Se interpretamos bem as suas descrições, repressão é crescer com uma camada de verniz que normaliza tudo. “O fodido”, explica, “é que as pessoas que defendem Trump aprenderam a fazer como o Trump e a não abordar os dilemas morais que são consequência das suas opções, das suas declarações”. Mas mesmo antes de Trump esse espartilho moral e ideológico já fazia Katie sentir-se isolada e recuar para um lugar de conforto – a música: “Sempre compus de forma isolada. Mesmo a minha forma de gravar era isolada, sozinha, a tocar todos os intrumentos.” Agora que já tem discos cá fora, que já houve gente a mostrar o seu apreço pela sua música, ela tenta “ser mais colaborativa". Na altura, admite, "fazia terapia através do som”.

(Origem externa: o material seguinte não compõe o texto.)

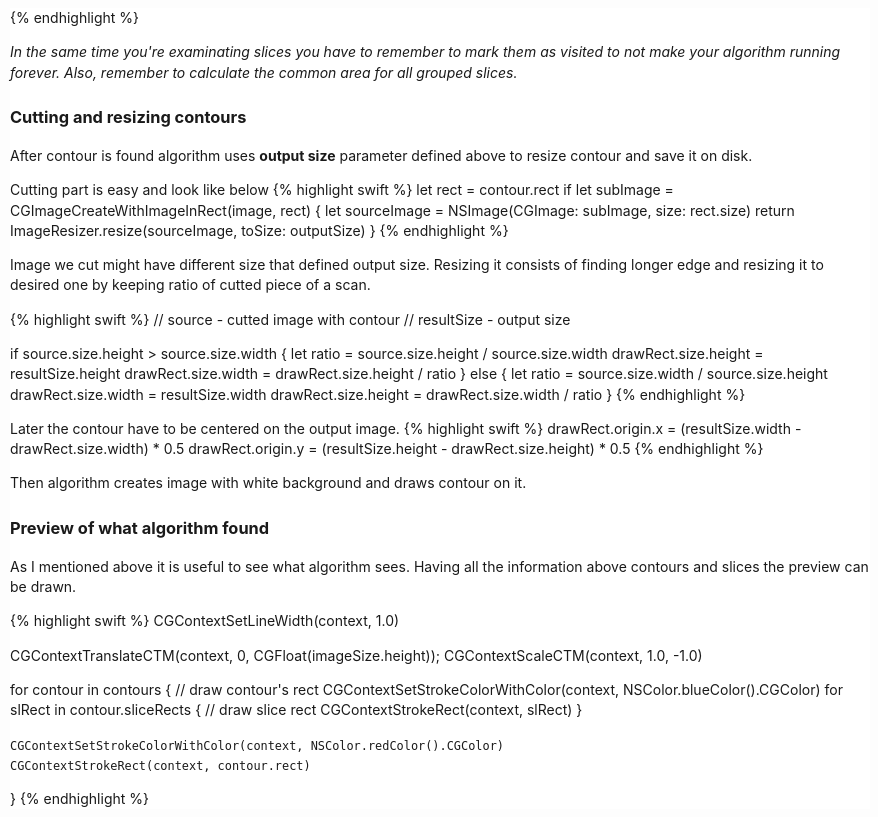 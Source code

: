 {% endhighlight %}

*In the same time you're examinating slices you have to remember to mark them as visited
to not make your algorithm running forever. Also, remember to calculate the common area
for all grouped slices.*

### Cutting and resizing contours
After contour is found algorithm uses **output size** parameter defined above
to resize contour and save it on disk.

Cutting part is easy and look like below
{% highlight swift %}
let rect = contour.rect
if let subImage = CGImageCreateWithImageInRect(image, rect) {
    let sourceImage = NSImage(CGImage: subImage, size: rect.size)
    return ImageResizer.resize(sourceImage, toSize: outputSize)
}
{% endhighlight %}

Image we cut might have different size that defined output size.
Resizing it consists of finding longer edge and resizing it to desired one by
keeping ratio of cutted piece of a scan.

{% highlight swift %}
// source - cutted image with contour
// resultSize - output size

if source.size.height > source.size.width {
    let ratio = source.size.height / source.size.width
    drawRect.size.height = resultSize.height
    drawRect.size.width = drawRect.size.height / ratio
} else {
    let ratio = source.size.width / source.size.height
    drawRect.size.width = resultSize.width
    drawRect.size.height = drawRect.size.width / ratio
}
{% endhighlight %}

Later the contour have to be centered on the output image.
{% highlight swift %}
drawRect.origin.x = (resultSize.width - drawRect.size.width) * 0.5
drawRect.origin.y = (resultSize.height - drawRect.size.height) * 0.5
{% endhighlight %}

Then algorithm creates image with white background and draws contour on it.

### Preview of what algorithm found
As I mentioned above it is useful to see what algorithm sees. Having all the
information above contours and slices the preview can be drawn.

{% highlight swift %}
CGContextSetLineWidth(context, 1.0)

CGContextTranslateCTM(context, 0, CGFloat(imageSize.height));
CGContextScaleCTM(context, 1.0, -1.0)

for contour in contours {
    // draw contour's rect
    CGContextSetStrokeColorWithColor(context, NSColor.blueColor().CGColor)
    for slRect in contour.sliceRects {
        // draw slice rect
        CGContextStrokeRect(context, slRect)
    }

    CGContextSetStrokeColorWithColor(context, NSColor.redColor().CGColor)
    CGContextStrokeRect(context, contour.rect)
}
{% endhighlight %}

Só que essa abertura ao mundo confunde-a: “Agora sei que alguém vai ouvir. E isso muda um bocadinho o que faço”. Não tem problemas em dizer que agora que está a escrever o novo disco pensa “muito nisso – no que as pessoas vão pensar": "O ruído costuma desaparecer à medida que há mais meios. E penso se devo ou não ter ruído, e no que o ruído significa para mim; se se tornou um truque, uma forma de esconder o que estou a cantar, uma forma de sujar as melodias para evitar que pareçam demasiado doces. Mas se calhar faz sentido fazer um disco mais limpo. Se calhar está na altura de parar de esconder-me.”

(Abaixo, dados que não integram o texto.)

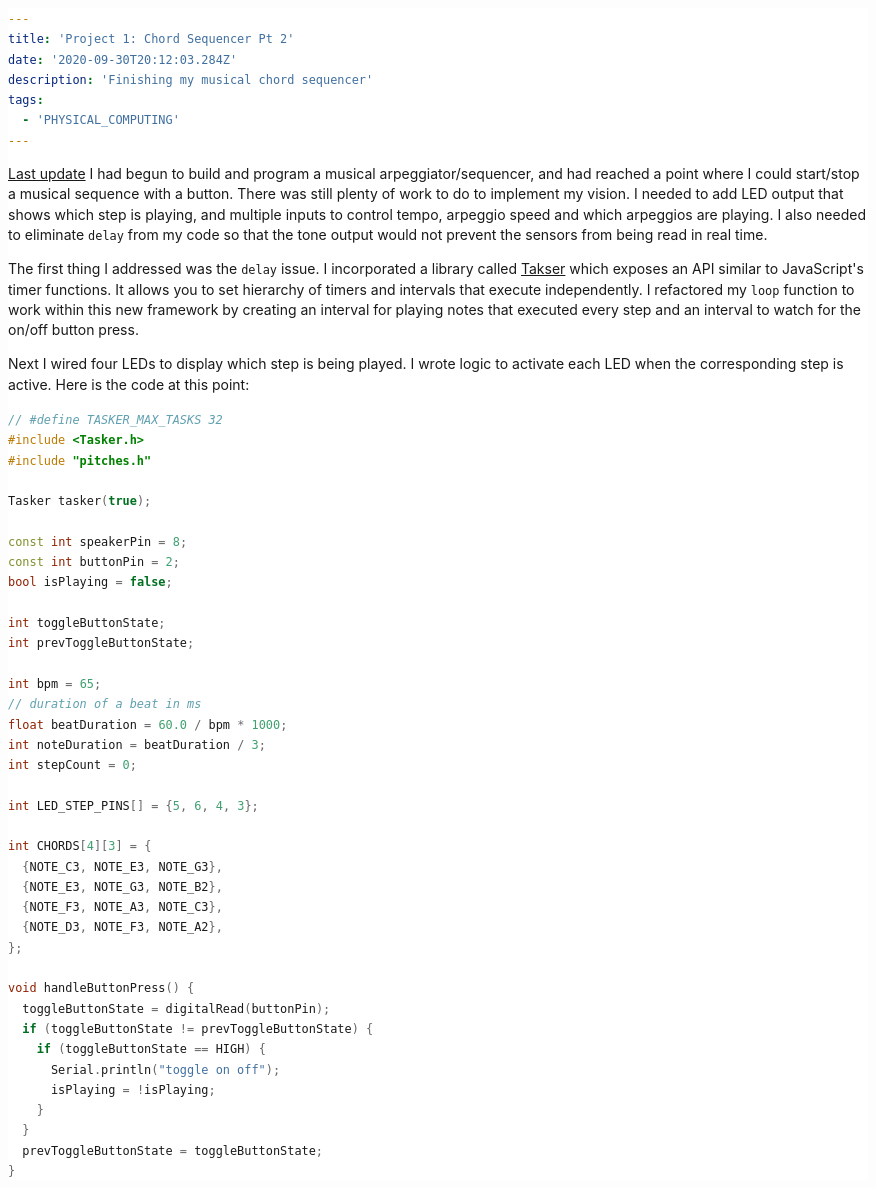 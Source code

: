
 ```yaml
---
title: 'Project 1: Chord Sequencer Pt 2'
date: '2020-09-30T20:12:03.284Z'
description: 'Finishing my musical chord sequencer'
tags:
  - 'PHYSICAL_COMPUTING'
---
```


[Last update](/pcomp-project1-pt1/) I had begun to build and program a musical arpeggiator/sequencer, and had reached a point where I could start/stop a musical sequence with a button. There was still plenty of work to do to implement my vision. I needed to add LED output that shows which step is playing, and multiple inputs to control tempo, arpeggio speed and which arpeggios are playing. I also needed to eliminate `delay` from my code so that the tone output would not prevent the sensors from being read in real time.

The first thing I addressed was the `delay` issue. I incorporated a library called [Takser](https://github.com/joysfera/arduino-tasker) which exposes an API similar to JavaScript's timer functions. It allows you to set hierarchy of timers and intervals that execute independently. I refactored my `loop` function to work within this new framework by creating an interval for playing notes that executed every step and an interval to watch for the on/off button press.

Next I wired four LEDs to display which step is being played. I wrote logic to activate each LED when the corresponding step is active. Here is the code at this point:

```cpp
// #define TASKER_MAX_TASKS 32
#include <Tasker.h>
#include "pitches.h"

Tasker tasker(true);

const int speakerPin = 8;
const int buttonPin = 2;
bool isPlaying = false;

int toggleButtonState;
int prevToggleButtonState;

int bpm = 65;
// duration of a beat in ms
float beatDuration = 60.0 / bpm * 1000;
int noteDuration = beatDuration / 3;
int stepCount = 0;

int LED_STEP_PINS[] = {5, 6, 4, 3};

int CHORDS[4][3] = {
  {NOTE_C3, NOTE_E3, NOTE_G3},
  {NOTE_E3, NOTE_G3, NOTE_B2},
  {NOTE_F3, NOTE_A3, NOTE_C3},
  {NOTE_D3, NOTE_F3, NOTE_A2},
};

void handleButtonPress() {
  toggleButtonState = digitalRead(buttonPin);
  if (toggleButtonState != prevToggleButtonState) {
    if (toggleButtonState == HIGH) {
      Serial.println("toggle on off");
      isPlaying = !isPlaying;
    }
  }
  prevToggleButtonState = toggleButtonState;
}
```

Ouvindo Party down ou Glad to be here, os singles que lançou em 2018, as guitarras e o açúcar pop ainda lá estão, mas de facto há menos ruído – ela está mais próxima de uma Aimee Mann, se quiserem. “Há que aceitar a mudança”, dizia-nos há dias. “E para mim a graça disto é poder ser criança outra vez e ter prazer a fazer coisa novas.”
Com a liberdade que não teve em criança? “Meu, isso...”, diz ela. E fica a meio da frase.